Rekam Jejak Ahmad Ali, Elite NasDem yang Rumahnya Digeledah KPK Imbas Terseret Kasus Rita Widyasari
Penulis: Rafika
2 jam yang lalu | 0 views
Presisi.co - Komisi Pemberantasan Korupsi (KPK) menggeledah kediaman politikus Partai NasDem, Ahmad Ali, di Kebon Jeruk, Jakarta Barat belum lama ini. Penggeledahan ini berkaitan dengan kasus dugaan gratifikasi yang melibatkan mantan Bupati Kutai Kartanegara, Rita Widyasari.
Dalam operasi tersebut, KPK menyita sejumlah barang, termasuk uang tunai, tas, dan jam tangan.
"Info sementara secara umum ditemukan dan disita dokumen, barang bukti elektronik, uang, ada juga tas dan jam," ujar Juru Bicara KPK, Tessa Mahardhika, Selasa (4/2/2025).
Meski demikian, Tessa belum mengungkapkan jumlah uang yang disita maupun merek barang-barang mewah tersebut.
Lantas, siapa Ahmad Ali dan seperti apa rekam jejaknya?

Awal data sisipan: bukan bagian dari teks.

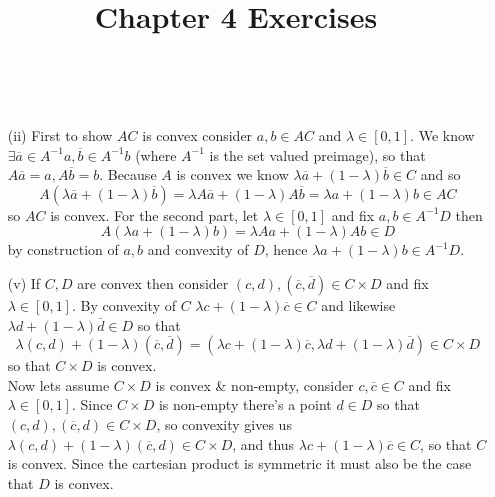 \documentclass{article}
\title{Chapter 4 Exercises}
\newenvironment{ex}[1]
  {\renewcommand\theexercise{#1}\exercise}
  {\endexercise}
\begin{document}
\begin{ex}{4.1} %
  \,\\
  \begin{itemize}
    \item[(ii)]
      \newcommand{\ab}{\overline{a}}
      \newcommand{\bb}{\overline{b}}
      First to show $AC$ is convex consider $a, b \in AC$ and $\lambda \in [0, 1]$. We know $\exists \ab \in A^{-1}a, \bb \in A^{-1}b$ (where $A^{-1}$ is the set valued preimage), so that $A\ab = a, A\bb = b$. Because $A$ is convex we know $\lambda \ab + (1-\lambda)\bb \in C$ and so
      $$
      A(\lambda\ab + (1-\lambda)\bb) = \lambda A\ab + (1-\lambda) A \bb = \lambda a + (1-\lambda) b \in AC
      $$
      so $AC$ is convex. For the second part, let $\lambda \in [0, 1]$ and fix $a, b \in A^{-1}D$ then 
      $$
      A(\lambda a + (1-\lambda) b) = \lambda Aa + (1-\lambda)Ab \in D
      $$
      by construction of $a, b$ and convexity of $D$, hence $\lambda a + (1-\lambda)b \in A^{-1}D$.
    \item[(v)]
      \newcommand{\cb}{\overline{c}}
      \newcommand{\db}{\overline{d}}
      If $C, D$ are convex then consider $(c, d), (\cb, \db) \in C \times D$ and fix $\lambda \in [0,1]$. By convexity of $C$ $\lambda c + (1-\lambda)\cb \in C$ and likewise $\lambda d + (1-\lambda)\db \in D$ so that
      $$
      \lambda (c, d) + (1-\lambda) (\cb, \db) = (\lambda c + (1-\lambda) \cb, \lambda d + (1-\lambda) \db) \in C \times D
      $$
      so that $C \times D$ is convex. \, \\

      Now lets assume $C \times D$ is convex \& non-empty, consider $c, \cb \in C$ and fix $\lambda \in [0, 1]$. Since $C \times D$ is non-empty there's a point $d \in D$ so that $(c, d), (\cb, d) \in C \times D$, so convexity gives us $\lambda (c, d) + (1-\lambda) (\cb, d) \in C \times D$, and thus $\lambda c + (1-\lambda) \cb \in C$, so that $C$ is convex. Since the cartesian product is symmetric it must also be the case that $D$ is convex. \, \\


\end{itemize}
\end{ex}
\end{document}
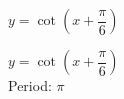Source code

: {$y = \cot \left( x + \dfrac{\pi}{6} \right)$}
{$y = \cot \left( x + \dfrac{\pi}{6} \right)$\\
Period: $\pi$

\begin{center}
\end{center}
}
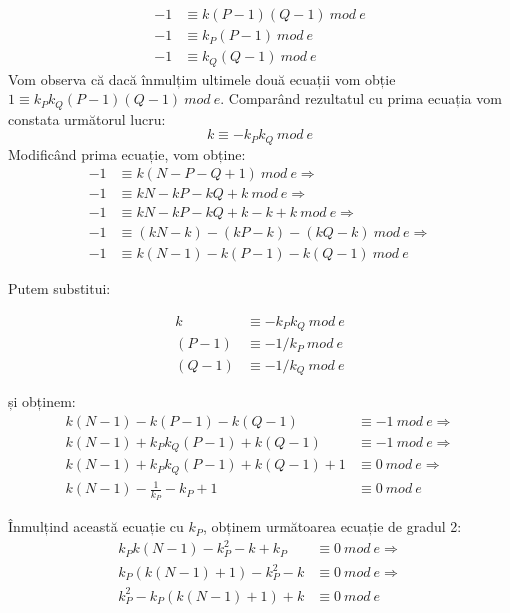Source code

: \documentclass[12]{report}
\begin{document}
\begin{equation}
\begin{split}
-1 &\equiv k(P-1)(Q-1) \ mod \ e \\
-1 &\equiv k_P(P-1) \ mod \ e \\
-1 &\equiv k_Q(Q-1) \ mod \ e
\end{split}
\end{equation}
Vom observa că dacă înmulțim ultimele două ecuații vom obție $ 1 \equiv k_Pk_Q(P-1)(Q-1) \ mod \ e$. Comparând rezultatul cu prima ecuația vom constata următorul lucru:
$$ k \equiv -k_Pk_Q \ mod \ e $$
Modificând prima ecuație, vom obține:
\begin{align*}
 -1 &\equiv k(N-P-Q+1) \ mod \ e \Rightarrow \\
 -1 &\equiv kN - kP - kQ +k \ mod \ e \Rightarrow \\
 -1 &\equiv kN-kP-kQ + k - k + k \ mod \ e \Rightarrow \\
 -1 &\equiv (kN-k) - (kP - k ) - (kQ - k ) \ mod \ e \Rightarrow \\
 -1 &\equiv k(N-1) -k(P-1) - k(Q-1) \ mod \ e 
\end{align*}


Putem substitui:

\begin{align*}
k &\equiv -k_P k_Q \ mod \ e \\
(P-1) &\equiv -1/k_P \ mod \ e \\
(Q-1) &\equiv -1/k_Q \ mod \ e
\end{align*}

și obținem:
\begin{align*}
k(N-1) - k(P-1) - k(Q-1)  &\equiv -1  \ mod \ e \Rightarrow \\ 
k(N-1) + k_Pk_Q(P-1) + k(Q-1)  &\equiv -1  \ mod \ e \Rightarrow  \\
 k(N-1) + k_Pk_Q(P-1) + k(Q-1) +1 &\equiv 0 \ mod \ e \Rightarrow \\
 k(N-1) - \frac{1}{k_P} - k_P + 1 &\equiv 0 \ mod \ e
\end{align*}


Înmulțind această ecuație cu $k_P$, obținem următoarea ecuație de gradul 2:
\begin{align*}
 k_P k (N-1) - k_{P}^{2} - k + k_P &\equiv 0 \ mod \ e \Rightarrow \\
 k_P(k(N-1)+1) - k_{P}^{2} - k &\equiv 0 \ mod \ e \Rightarrow  \\
 k_{P}^{2} - k_P(k(N-1)+1) + k &\equiv 0 \ mod \ e 
\end{align*}
\end{document}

Ahmad Ali lahir di Wosu, Morowali, Sulawesi Tengah, pada 16 Mei 1969. Ia menyelesaikan pendidikan dasar hingga menengah di Wosu dan Bungku, kemudian melanjutkan studi di Universitas Tadulako pada 1993. Selama kuliah, ia aktif di Himpunan Mahasiswa Islam (HMI) cabang Palu dan Pemuda Pancasila cabang Sulawesi Tengah.
Sebelum terjun ke dunia politik, Ahmad Ali lebih dulu berkarier sebagai pengusaha. Ia memimpin beberapa perusahaan, seperti PT Graha Istika Utama, PT Graha Agro Utama, dan PT Graha Mining Utama. Ia juga sempat menjadi pengurus Kamar Dagang dan Industri (Kadin) Provinsi Sulawesi Tengah.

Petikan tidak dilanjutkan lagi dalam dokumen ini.